**Activity:**
All lines from the entries below that contain the string "počtem" should be copied out.

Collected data
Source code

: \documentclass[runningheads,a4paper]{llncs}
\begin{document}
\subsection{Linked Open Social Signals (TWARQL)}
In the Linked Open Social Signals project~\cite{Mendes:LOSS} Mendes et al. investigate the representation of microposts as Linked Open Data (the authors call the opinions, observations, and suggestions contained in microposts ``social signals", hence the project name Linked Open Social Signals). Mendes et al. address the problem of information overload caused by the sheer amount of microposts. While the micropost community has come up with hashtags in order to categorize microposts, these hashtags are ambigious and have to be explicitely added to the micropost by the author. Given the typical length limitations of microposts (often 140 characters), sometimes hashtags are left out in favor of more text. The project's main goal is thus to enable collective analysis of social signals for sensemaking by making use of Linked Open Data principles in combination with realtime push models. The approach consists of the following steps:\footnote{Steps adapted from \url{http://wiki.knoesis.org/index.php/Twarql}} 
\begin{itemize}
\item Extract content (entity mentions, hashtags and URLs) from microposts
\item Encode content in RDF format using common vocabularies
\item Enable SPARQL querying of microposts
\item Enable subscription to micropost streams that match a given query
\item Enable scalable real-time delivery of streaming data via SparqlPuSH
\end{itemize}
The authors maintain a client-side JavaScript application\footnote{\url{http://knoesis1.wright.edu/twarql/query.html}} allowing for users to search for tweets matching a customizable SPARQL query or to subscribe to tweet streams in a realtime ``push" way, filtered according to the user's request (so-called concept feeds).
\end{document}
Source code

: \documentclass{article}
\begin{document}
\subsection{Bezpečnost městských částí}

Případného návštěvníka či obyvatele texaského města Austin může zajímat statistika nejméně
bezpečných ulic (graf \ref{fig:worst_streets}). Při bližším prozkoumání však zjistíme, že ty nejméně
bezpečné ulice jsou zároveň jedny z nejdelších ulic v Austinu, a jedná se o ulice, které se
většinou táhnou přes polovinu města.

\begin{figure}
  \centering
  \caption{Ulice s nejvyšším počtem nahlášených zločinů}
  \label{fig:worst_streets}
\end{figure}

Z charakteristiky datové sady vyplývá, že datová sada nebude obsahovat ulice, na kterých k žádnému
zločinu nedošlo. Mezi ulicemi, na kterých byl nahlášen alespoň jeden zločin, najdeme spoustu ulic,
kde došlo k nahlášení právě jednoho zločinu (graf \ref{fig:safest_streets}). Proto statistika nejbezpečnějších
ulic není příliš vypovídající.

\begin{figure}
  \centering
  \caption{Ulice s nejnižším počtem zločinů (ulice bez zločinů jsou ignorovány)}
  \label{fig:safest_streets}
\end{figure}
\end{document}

**Answer to the problem:**
  \caption{Ulice s nejvyšším počtem nahlášených zločinů}
  \caption{Ulice s nejnižším počtem zločinů (ulice bez zločinů jsou ignorovány)}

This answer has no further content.